AL-MUKALLA, Yemen: Efforts to renew the UN-brokered truce and bring peace to Yemen have been dashed after Omani mediators left Sanaa without any reported progress, and the Iran-backed Houthis threatened to renew the fight if their demands are not met.
The Omani mediators, who arrived in Sanaa last week, departed the city on Sunday after meeting top Houthi officials and hearing their requests for extending the ceasefire and participating in peace negotiations to end the conflict.
The Houthis said that their leaders told the Omanis that the movement would not agree to extend the October ceasefire until the internationally-recognized government of Yemen pays public servants across the country, which would include their fighters, and shares oil and gas revenues with them. They threatened to resume extensive military operations if their demands were not met.
Mohammed Abdulsalam, a chief negotiator for the Houthis, said: “Our troops on the ground have imposed new rules of engagement, and the other side should realize that we have entered a new phase and currently we have no commitment under the truce.”
He added that attacks on oil infrastructure in government-controlled regions would continue until earnings are shared and wages paid.
Abdulsalam went on to say that the Houthis had enjoyed “fruitful” discussions with the Omanis.
The UN-brokered ceasefire that went into effect on April 2, and was extended twice, fell apart when the Houthis refused to open roads in the besieged city of Taiz, a key condition of the deal, despite the Yemeni government allowing the resumption of commercial flights from Sanaa Airport and facilitating the arrival of fuel ships to Hodeidah port.
In October, the Houthis began drone attacks on two oil facilities in the southern provinces of Hadramout and Shabwa to prevent the Yemeni government from exporting the fuel. As a result, one of the facilities was shut down and the country’s oil shipments were halted.
In response to the Houthis’ demands, a Yemeni government official told Arab News that the government would only pay salaries based on the 2014 payroll, and after removing the names of Houthi fighters or those added by the militia.
The official, who requested anonymity, added that even if the government agreed to transfer wages, the Houthis would not pay public employees who had not signed their occupational code of conduct, a set of rules and guidelines that the militia introduced at the start of the month and which effectively require workers to pledge formal allegiance to the Houthis.
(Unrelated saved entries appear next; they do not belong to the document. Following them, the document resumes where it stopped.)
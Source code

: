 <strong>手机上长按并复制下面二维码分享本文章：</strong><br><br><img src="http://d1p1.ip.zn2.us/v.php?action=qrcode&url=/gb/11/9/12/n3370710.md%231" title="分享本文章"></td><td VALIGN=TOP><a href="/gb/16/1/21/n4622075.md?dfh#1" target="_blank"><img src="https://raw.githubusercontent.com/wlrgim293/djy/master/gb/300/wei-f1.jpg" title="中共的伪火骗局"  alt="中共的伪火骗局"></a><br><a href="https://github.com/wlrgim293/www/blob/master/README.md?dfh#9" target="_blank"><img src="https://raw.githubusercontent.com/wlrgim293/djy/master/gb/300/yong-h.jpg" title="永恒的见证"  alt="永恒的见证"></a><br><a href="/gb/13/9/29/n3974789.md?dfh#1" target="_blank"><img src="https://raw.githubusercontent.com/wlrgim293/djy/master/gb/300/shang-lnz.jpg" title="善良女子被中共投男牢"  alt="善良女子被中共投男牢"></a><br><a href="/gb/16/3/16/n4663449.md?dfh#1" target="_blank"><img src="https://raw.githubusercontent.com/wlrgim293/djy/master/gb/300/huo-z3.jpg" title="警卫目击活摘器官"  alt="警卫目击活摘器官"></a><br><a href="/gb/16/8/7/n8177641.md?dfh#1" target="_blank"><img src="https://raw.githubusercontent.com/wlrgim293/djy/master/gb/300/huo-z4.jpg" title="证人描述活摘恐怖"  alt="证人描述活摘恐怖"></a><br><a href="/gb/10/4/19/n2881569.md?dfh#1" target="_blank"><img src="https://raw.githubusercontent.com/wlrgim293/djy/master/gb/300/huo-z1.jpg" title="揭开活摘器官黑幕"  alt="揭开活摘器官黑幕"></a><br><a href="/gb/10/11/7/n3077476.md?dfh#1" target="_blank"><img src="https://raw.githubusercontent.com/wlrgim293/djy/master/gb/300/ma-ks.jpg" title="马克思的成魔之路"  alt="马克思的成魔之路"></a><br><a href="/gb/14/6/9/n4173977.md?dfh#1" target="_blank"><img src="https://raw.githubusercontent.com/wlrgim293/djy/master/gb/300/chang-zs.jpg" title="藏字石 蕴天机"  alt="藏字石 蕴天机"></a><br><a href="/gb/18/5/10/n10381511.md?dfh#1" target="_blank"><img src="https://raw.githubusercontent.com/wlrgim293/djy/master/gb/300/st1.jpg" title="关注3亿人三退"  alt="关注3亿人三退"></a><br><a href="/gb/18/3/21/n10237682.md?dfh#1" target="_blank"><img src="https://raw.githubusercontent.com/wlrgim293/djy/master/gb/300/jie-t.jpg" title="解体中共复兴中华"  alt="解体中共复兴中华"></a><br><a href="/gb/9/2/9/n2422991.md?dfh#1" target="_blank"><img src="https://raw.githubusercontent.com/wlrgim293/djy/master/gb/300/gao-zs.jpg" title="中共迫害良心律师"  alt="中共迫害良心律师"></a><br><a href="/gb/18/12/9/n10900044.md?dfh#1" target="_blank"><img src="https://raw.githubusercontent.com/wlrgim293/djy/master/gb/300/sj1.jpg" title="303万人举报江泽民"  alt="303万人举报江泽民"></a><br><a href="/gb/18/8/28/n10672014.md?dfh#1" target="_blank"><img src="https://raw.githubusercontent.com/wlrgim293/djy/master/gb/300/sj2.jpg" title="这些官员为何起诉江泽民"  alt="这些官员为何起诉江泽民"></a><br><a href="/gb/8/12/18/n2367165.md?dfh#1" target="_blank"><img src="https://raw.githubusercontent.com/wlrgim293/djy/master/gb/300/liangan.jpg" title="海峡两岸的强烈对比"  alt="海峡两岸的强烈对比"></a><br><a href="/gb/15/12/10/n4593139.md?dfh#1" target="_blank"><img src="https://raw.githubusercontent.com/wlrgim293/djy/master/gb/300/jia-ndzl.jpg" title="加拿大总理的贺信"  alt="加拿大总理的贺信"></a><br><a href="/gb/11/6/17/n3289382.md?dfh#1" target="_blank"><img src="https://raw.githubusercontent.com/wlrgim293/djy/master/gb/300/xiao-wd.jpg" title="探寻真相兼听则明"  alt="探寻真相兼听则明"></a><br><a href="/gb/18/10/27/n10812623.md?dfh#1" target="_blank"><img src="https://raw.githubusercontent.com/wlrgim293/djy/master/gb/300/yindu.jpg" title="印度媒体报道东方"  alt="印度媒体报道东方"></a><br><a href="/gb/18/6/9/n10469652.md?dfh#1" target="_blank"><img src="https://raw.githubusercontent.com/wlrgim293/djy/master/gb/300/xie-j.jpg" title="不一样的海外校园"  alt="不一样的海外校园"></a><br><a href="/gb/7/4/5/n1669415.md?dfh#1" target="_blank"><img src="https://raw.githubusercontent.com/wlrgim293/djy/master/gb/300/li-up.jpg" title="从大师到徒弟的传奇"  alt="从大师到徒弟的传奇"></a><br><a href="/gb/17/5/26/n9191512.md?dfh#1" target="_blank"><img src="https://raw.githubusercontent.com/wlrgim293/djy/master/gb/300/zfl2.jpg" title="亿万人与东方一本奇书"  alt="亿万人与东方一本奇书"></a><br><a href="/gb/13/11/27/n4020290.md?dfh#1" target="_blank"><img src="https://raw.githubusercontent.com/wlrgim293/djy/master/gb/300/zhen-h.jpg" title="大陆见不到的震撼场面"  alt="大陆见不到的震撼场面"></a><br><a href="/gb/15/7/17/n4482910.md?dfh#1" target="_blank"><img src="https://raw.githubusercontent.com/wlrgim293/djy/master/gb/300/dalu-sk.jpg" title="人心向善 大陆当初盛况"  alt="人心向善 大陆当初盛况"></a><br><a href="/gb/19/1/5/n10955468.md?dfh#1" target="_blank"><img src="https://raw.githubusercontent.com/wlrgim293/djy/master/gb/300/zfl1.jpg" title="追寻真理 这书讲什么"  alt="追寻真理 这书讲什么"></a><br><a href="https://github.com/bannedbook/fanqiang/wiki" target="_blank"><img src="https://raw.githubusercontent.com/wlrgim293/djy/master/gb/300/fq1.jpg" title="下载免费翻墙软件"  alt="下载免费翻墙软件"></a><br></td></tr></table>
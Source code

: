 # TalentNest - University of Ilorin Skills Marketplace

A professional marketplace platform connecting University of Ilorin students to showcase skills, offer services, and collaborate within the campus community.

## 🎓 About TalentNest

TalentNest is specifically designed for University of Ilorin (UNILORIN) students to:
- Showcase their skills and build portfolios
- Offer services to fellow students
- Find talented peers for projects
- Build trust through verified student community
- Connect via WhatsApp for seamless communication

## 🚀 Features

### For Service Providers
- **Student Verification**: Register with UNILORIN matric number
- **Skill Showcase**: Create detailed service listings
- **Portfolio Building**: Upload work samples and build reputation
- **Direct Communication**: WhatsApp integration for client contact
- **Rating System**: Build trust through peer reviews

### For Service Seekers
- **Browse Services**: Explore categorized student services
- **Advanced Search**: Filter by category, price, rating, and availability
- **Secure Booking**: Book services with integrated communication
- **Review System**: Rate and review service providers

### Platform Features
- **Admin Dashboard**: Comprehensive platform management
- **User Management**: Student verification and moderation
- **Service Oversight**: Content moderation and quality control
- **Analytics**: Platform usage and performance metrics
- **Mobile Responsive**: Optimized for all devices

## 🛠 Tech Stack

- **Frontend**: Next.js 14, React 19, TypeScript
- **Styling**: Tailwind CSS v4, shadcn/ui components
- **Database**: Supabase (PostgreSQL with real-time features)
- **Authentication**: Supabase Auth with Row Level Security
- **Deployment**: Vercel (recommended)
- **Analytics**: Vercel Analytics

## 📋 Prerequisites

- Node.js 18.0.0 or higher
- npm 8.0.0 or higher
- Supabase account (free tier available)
Najeeb Ghallab, undersecretary at Yemen’s Information Ministry, and political analyst, told Arab News the Houthis had ratcheted up their war rhetoric during the Omani delegation’s visit to demonstrate that they are in control of the decision to make peace or start war, and to prevent anyone from challenging them about the public money they control.
He said: “None of the Houthi claims about wages and earnings are genuine. They demand that the Yemeni government split earnings, while refusing to pay public servants in regions under their control.
“They control enormous earnings that are sufficient to pay all public employees.”